BEGIN

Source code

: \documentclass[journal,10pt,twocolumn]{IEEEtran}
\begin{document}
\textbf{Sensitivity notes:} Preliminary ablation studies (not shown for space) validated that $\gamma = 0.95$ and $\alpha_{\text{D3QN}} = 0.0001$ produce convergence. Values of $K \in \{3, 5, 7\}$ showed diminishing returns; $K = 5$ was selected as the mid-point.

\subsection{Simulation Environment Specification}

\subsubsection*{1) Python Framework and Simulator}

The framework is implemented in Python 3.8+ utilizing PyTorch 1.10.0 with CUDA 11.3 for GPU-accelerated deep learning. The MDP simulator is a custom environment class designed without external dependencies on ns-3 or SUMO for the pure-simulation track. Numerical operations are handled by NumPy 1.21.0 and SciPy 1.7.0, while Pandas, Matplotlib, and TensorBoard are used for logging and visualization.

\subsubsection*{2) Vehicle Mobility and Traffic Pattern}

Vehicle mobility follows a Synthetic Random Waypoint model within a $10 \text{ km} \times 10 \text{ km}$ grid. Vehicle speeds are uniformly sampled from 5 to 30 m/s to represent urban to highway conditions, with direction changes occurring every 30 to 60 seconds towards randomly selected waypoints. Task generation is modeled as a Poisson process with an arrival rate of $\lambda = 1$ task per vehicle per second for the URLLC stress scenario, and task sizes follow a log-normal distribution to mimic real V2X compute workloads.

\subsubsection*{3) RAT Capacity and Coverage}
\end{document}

END

● Exercise requirements
A verbatim repeat of all the entries above is the required answer.

● Result for this exercise
Source code

: \documentclass[journal,10pt,twocolumn]{IEEEtran}
\begin{document}
\textbf{Sensitivity notes:} Preliminary ablation studies (not shown for space) validated that $\gamma = 0.95$ and $\alpha_{\text{D3QN}} = 0.0001$ produce convergence. Values of $K \in \{3, 5, 7\}$ showed diminishing returns; $K = 5$ was selected as the mid-point.

\subsection{Simulation Environment Specification}

\subsubsection*{1) Python Framework and Simulator}

The framework is implemented in Python 3.8+ utilizing PyTorch 1.10.0 with CUDA 11.3 for GPU-accelerated deep learning. The MDP simulator is a custom environment class designed without external dependencies on ns-3 or SUMO for the pure-simulation track. Numerical operations are handled by NumPy 1.21.0 and SciPy 1.7.0, while Pandas, Matplotlib, and TensorBoard are used for logging and visualization.

\subsubsection*{2) Vehicle Mobility and Traffic Pattern}

Vehicle mobility follows a Synthetic Random Waypoint model within a $10 \text{ km} \times 10 \text{ km}$ grid. Vehicle speeds are uniformly sampled from 5 to 30 m/s to represent urban to highway conditions, with direction changes occurring every 30 to 60 seconds towards randomly selected waypoints. Task generation is modeled as a Poisson process with an arrival rate of $\lambda = 1$ task per vehicle per second for the URLLC stress scenario, and task sizes follow a log-normal distribution to mimic real V2X compute workloads.

\subsubsection*{3) RAT Capacity and Coverage}
\end{document}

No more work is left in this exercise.